***** Data extracts

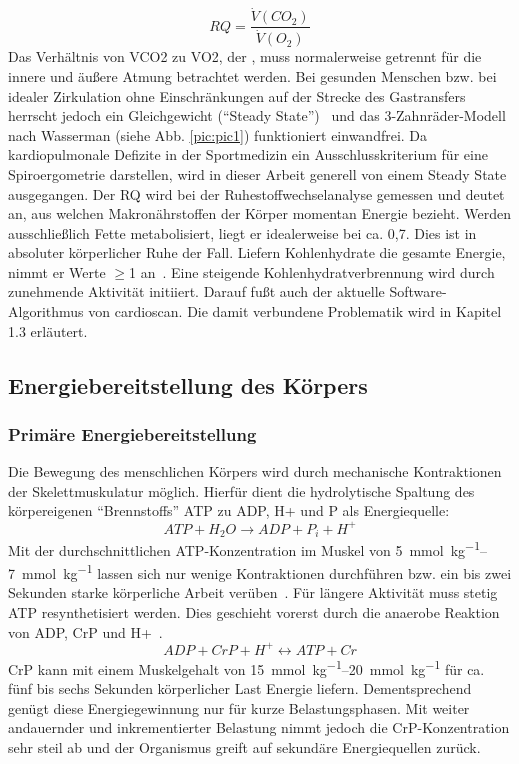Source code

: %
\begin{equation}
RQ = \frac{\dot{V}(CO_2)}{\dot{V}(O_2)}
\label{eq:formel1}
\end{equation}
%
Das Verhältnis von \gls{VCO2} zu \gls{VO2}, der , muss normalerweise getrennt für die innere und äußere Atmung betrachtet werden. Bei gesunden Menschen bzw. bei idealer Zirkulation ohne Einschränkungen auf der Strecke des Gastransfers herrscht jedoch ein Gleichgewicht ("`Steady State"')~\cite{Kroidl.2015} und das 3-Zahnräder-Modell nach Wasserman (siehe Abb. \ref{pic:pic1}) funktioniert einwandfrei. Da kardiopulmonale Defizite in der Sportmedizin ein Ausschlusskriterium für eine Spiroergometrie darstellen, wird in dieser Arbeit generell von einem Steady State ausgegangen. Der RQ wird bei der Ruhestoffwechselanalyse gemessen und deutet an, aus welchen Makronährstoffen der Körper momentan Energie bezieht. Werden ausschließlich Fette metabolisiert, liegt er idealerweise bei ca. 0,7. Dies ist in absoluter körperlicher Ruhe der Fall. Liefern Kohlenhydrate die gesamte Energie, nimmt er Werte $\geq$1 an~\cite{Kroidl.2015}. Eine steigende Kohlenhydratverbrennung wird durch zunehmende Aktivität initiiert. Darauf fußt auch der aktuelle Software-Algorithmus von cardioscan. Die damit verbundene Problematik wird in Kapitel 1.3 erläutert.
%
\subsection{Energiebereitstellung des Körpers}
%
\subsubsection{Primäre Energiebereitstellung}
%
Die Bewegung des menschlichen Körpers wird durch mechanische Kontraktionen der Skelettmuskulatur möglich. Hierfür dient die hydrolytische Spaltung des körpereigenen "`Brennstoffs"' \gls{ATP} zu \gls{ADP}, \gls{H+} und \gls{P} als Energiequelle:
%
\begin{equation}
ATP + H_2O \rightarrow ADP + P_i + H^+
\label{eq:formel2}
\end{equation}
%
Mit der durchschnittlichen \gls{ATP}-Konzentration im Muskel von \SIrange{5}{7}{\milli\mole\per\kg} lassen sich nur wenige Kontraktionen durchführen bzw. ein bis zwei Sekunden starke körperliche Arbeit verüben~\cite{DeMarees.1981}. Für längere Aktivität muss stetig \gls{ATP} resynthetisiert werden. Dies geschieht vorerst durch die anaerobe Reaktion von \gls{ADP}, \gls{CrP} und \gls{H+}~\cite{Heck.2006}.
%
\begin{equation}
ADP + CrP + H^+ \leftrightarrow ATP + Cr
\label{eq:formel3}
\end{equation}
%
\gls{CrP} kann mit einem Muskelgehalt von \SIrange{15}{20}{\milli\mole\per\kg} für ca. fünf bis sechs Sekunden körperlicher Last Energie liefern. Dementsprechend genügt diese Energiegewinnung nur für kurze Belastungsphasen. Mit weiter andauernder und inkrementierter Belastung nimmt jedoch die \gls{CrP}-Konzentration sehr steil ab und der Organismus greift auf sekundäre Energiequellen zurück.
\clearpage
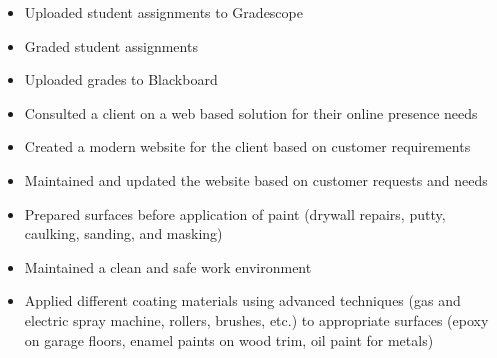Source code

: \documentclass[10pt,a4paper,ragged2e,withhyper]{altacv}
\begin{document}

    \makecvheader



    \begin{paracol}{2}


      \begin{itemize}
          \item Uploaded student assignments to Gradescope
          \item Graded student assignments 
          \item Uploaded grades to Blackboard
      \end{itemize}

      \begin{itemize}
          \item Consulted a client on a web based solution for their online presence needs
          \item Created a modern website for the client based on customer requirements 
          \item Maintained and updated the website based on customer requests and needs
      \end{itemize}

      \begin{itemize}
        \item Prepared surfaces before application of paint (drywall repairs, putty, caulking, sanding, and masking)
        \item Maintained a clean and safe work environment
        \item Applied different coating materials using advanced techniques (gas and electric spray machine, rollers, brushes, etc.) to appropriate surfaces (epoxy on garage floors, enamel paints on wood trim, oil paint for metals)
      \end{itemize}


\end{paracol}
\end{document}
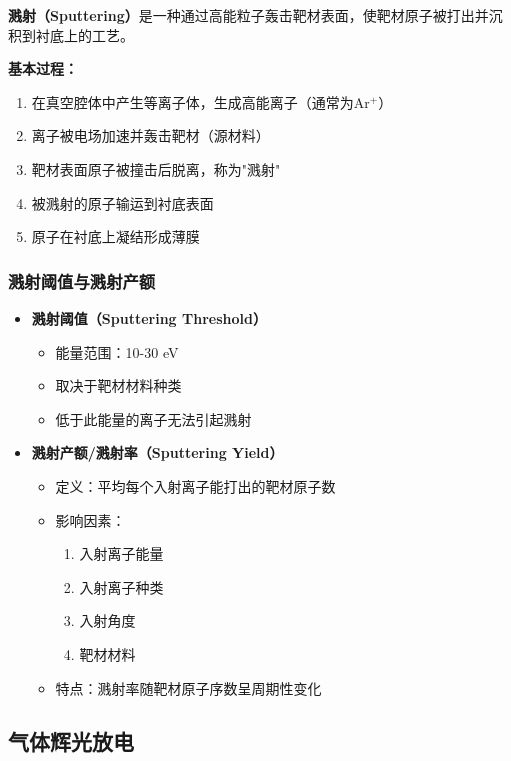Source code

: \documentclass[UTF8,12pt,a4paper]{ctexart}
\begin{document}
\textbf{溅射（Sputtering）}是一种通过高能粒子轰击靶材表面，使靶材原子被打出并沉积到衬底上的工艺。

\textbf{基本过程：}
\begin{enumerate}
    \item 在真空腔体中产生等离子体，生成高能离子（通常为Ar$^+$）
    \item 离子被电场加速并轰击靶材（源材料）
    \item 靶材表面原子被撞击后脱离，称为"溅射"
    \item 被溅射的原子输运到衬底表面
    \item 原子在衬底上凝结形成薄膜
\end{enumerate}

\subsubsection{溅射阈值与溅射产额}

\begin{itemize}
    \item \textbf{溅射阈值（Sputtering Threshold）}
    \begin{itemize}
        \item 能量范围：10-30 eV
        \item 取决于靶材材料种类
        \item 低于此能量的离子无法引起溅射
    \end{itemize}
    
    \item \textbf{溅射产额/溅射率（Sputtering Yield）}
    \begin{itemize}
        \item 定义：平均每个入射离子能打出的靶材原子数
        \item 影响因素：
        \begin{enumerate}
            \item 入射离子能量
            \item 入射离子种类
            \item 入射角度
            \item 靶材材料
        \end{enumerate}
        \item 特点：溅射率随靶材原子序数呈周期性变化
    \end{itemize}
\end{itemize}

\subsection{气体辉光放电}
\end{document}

**********
***** Data extracts

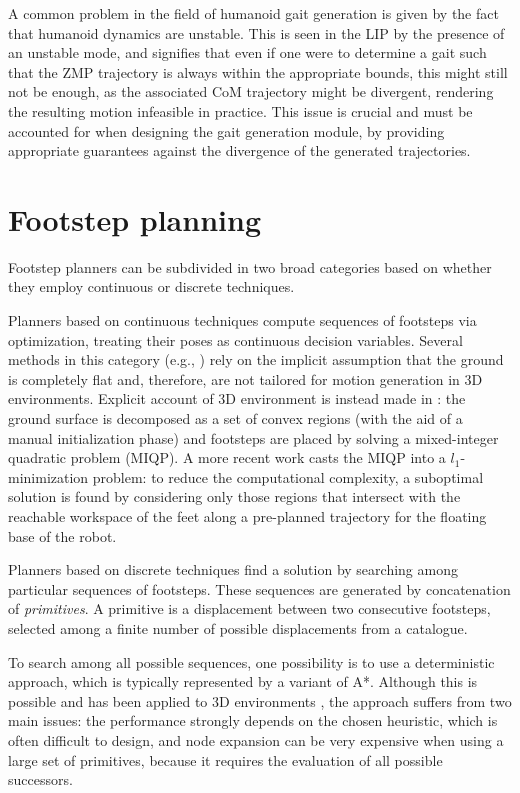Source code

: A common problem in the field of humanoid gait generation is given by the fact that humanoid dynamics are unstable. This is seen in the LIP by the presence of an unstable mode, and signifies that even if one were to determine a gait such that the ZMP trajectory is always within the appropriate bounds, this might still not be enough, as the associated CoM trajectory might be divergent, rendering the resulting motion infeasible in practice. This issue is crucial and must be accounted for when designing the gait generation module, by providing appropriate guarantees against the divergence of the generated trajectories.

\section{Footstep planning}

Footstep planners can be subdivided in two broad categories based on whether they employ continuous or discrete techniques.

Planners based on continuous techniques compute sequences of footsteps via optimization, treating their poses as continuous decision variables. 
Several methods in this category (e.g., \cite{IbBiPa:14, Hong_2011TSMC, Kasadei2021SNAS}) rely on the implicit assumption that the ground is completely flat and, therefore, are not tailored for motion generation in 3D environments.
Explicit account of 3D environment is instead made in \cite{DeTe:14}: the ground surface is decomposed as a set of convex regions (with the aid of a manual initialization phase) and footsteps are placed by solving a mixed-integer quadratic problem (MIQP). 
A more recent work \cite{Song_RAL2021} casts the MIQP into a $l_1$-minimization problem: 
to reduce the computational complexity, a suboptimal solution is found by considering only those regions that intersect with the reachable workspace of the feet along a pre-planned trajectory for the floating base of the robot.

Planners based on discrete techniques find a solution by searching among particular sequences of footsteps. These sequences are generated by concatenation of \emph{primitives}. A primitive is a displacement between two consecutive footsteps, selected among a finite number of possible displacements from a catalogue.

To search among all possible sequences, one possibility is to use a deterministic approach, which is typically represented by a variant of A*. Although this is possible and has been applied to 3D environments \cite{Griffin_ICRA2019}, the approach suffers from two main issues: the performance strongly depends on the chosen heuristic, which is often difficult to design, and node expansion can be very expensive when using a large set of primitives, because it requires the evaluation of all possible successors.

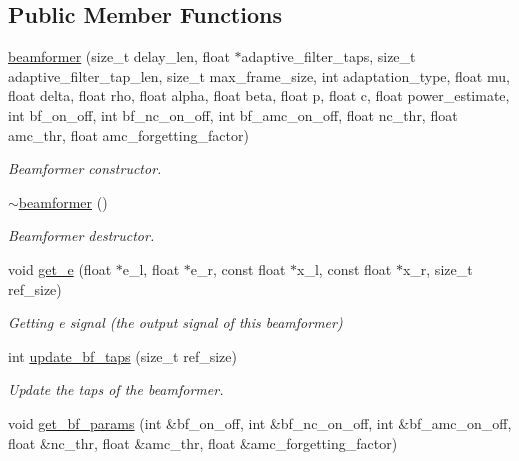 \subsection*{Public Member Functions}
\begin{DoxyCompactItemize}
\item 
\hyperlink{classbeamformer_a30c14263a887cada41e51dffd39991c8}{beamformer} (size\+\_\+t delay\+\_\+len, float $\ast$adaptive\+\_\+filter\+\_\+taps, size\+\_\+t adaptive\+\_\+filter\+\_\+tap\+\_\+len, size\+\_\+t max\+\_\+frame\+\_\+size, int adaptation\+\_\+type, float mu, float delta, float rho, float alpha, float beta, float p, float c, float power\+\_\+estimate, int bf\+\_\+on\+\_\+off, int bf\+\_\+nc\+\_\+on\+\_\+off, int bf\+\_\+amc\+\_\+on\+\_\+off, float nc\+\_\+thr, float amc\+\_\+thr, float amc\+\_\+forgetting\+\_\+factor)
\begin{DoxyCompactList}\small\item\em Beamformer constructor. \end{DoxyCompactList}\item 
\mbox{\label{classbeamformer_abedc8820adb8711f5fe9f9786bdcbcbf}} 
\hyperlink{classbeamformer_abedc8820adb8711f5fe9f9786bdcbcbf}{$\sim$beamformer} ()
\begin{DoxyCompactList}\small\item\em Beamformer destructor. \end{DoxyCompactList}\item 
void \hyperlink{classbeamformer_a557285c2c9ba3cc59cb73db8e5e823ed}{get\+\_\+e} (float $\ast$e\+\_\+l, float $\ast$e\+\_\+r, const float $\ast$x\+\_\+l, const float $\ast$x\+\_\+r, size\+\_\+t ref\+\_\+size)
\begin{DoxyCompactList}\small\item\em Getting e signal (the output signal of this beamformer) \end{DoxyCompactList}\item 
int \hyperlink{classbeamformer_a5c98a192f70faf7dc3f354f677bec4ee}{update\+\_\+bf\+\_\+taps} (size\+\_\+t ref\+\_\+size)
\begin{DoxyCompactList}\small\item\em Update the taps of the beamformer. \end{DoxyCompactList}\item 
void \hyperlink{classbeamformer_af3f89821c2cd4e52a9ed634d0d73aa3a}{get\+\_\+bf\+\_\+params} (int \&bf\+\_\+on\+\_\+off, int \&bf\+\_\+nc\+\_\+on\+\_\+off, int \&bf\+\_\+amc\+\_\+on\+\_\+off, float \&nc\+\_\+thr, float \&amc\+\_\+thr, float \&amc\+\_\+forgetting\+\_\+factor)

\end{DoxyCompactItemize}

**********

Goal of the exercise:
Where does the string "Körpers" occur in the data above? Copy every line that holds it.

Written solution:
\subsection{Energiebereitstellung des Körpers}
Die Bewegung des menschlichen Körpers wird durch mechanische Kontraktionen der Skelettmuskulatur möglich. Hierfür dient die hydrolytische Spaltung des körpereigenen "`Brennstoffs"' \gls{ATP} zu \gls{ADP}, \gls{H+} und \gls{P} als Energiequelle:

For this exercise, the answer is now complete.